Exercise goal » Tally the lines of the data that include the word "this". Only the number is to be returned.
◇ ◇ ◇
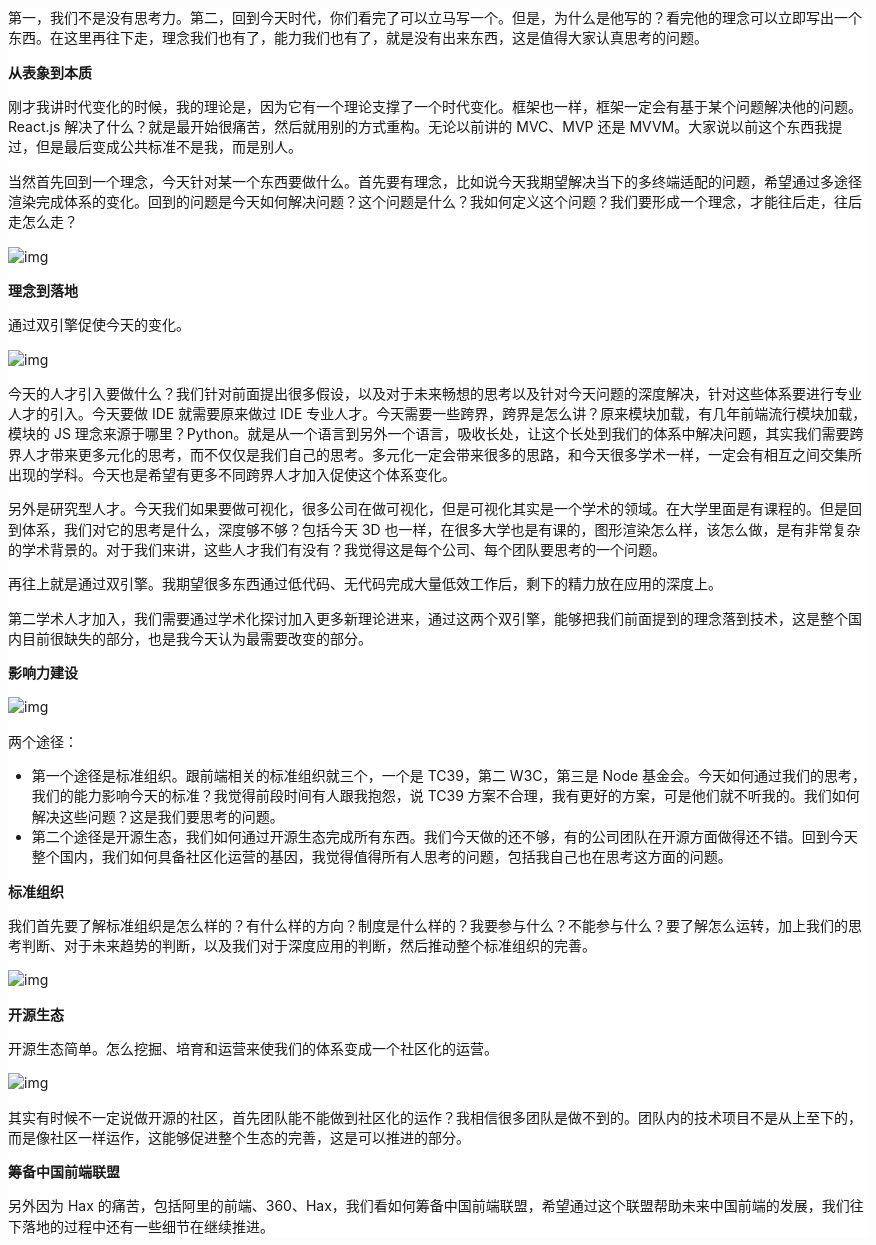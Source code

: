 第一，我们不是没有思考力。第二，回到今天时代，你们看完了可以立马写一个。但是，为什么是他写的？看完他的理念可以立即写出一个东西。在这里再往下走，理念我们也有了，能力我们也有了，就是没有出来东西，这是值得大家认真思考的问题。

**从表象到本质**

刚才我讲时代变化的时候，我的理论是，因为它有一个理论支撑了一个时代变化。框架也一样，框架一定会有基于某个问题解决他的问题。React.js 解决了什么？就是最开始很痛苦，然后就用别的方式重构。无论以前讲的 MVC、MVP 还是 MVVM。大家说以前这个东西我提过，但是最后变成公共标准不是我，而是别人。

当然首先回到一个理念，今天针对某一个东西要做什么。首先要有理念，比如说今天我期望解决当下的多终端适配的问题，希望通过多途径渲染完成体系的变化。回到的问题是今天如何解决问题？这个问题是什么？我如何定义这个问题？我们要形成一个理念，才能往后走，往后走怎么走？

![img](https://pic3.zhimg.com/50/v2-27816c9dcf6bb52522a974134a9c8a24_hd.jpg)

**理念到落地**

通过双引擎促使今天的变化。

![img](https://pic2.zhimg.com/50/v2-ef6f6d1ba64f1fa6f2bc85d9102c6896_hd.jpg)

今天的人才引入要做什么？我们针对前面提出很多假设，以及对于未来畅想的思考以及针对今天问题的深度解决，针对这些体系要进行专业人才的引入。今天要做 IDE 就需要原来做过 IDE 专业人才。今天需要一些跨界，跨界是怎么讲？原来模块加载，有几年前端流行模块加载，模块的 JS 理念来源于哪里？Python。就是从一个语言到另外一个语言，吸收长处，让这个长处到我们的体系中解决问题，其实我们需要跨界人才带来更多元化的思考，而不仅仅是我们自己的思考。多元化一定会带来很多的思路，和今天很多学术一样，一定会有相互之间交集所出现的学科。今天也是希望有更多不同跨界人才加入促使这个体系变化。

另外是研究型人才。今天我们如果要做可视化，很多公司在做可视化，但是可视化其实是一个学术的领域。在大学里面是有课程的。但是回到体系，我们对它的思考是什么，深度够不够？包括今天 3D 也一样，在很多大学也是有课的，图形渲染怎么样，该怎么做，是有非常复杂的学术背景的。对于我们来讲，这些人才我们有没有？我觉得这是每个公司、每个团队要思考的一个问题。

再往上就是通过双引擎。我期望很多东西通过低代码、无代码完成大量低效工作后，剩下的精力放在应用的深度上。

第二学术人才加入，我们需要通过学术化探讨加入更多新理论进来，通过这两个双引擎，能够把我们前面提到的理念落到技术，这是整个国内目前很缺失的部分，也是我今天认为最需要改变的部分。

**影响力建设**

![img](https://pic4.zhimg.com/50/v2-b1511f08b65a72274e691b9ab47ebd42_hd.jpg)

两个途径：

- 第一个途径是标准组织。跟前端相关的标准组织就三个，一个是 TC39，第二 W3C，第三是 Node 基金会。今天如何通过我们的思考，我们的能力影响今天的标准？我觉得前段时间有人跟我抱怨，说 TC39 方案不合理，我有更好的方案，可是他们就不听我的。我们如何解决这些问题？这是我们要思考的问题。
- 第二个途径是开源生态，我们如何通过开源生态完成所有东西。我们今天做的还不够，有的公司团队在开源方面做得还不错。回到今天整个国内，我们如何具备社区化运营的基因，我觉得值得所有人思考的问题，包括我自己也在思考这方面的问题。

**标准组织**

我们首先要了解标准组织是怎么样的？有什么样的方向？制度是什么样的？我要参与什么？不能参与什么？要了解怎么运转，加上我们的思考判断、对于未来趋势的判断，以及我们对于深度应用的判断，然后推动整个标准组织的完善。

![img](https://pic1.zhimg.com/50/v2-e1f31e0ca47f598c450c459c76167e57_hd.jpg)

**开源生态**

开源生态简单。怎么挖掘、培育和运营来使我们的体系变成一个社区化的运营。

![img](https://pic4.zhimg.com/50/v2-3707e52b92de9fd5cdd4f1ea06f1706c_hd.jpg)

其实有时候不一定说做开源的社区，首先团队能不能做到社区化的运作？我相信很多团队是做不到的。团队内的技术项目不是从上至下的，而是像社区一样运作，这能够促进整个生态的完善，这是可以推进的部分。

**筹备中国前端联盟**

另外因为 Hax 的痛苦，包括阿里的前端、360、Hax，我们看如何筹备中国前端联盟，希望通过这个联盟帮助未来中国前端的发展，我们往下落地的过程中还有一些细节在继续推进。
◇ ◇ ◇
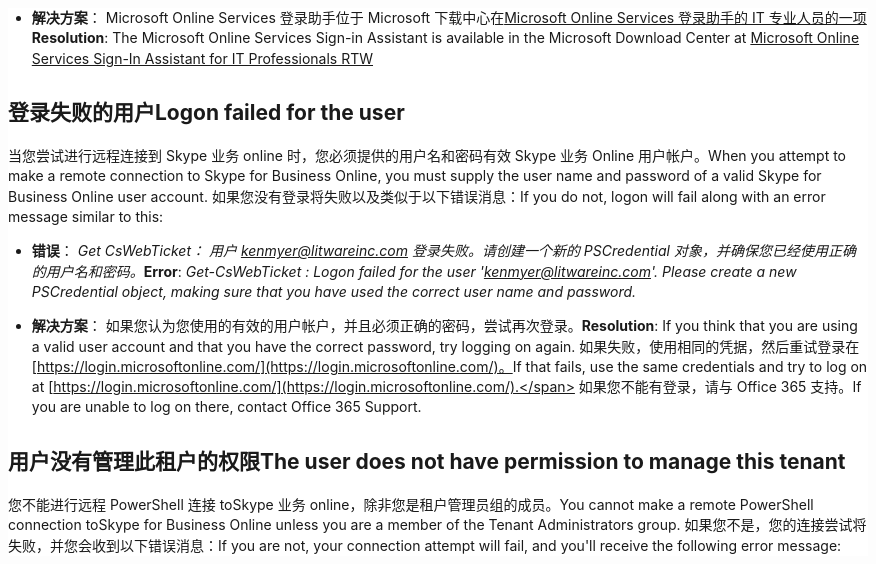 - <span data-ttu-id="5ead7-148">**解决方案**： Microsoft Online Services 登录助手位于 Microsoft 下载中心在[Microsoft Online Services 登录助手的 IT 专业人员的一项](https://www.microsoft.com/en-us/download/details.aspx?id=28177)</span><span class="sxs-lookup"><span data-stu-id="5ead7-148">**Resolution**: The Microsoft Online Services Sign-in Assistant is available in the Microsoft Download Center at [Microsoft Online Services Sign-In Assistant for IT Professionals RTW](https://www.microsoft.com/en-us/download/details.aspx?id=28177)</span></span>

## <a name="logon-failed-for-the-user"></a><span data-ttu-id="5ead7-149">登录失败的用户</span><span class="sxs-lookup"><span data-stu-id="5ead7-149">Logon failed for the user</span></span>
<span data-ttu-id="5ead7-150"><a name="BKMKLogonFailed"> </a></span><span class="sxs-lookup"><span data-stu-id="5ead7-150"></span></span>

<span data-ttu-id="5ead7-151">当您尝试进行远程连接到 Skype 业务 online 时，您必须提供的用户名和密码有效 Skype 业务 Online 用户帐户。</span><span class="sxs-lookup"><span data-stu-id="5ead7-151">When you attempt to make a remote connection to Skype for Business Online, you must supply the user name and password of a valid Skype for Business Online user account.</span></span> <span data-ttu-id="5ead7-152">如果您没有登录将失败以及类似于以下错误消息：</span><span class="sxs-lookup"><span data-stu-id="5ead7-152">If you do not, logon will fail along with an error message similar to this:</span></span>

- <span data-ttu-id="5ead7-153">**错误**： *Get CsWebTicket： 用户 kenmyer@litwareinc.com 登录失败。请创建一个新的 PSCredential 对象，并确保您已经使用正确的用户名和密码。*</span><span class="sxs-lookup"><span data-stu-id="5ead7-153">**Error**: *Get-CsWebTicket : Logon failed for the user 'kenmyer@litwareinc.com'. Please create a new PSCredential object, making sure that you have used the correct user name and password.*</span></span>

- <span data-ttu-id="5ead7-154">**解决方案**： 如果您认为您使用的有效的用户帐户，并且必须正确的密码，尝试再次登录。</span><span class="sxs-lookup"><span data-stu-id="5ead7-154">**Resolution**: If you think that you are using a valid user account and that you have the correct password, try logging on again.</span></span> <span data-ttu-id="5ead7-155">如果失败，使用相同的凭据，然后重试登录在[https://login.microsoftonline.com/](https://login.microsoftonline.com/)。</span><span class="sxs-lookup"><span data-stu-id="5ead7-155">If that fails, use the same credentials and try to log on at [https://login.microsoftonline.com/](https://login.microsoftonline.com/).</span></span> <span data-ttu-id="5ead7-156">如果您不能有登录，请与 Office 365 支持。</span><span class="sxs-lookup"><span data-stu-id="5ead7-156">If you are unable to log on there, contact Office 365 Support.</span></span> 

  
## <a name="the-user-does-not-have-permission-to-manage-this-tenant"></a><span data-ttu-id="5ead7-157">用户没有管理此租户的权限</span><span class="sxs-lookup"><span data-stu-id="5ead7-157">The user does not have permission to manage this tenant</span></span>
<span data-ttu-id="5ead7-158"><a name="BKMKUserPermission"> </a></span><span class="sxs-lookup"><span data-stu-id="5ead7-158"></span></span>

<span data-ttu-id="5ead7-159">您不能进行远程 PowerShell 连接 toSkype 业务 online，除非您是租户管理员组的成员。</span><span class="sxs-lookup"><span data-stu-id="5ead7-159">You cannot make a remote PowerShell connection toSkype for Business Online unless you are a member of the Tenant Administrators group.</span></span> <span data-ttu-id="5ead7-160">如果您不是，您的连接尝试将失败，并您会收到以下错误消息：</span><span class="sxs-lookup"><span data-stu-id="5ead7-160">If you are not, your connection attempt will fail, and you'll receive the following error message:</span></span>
◇ ◇ ◇
Expected answer » 2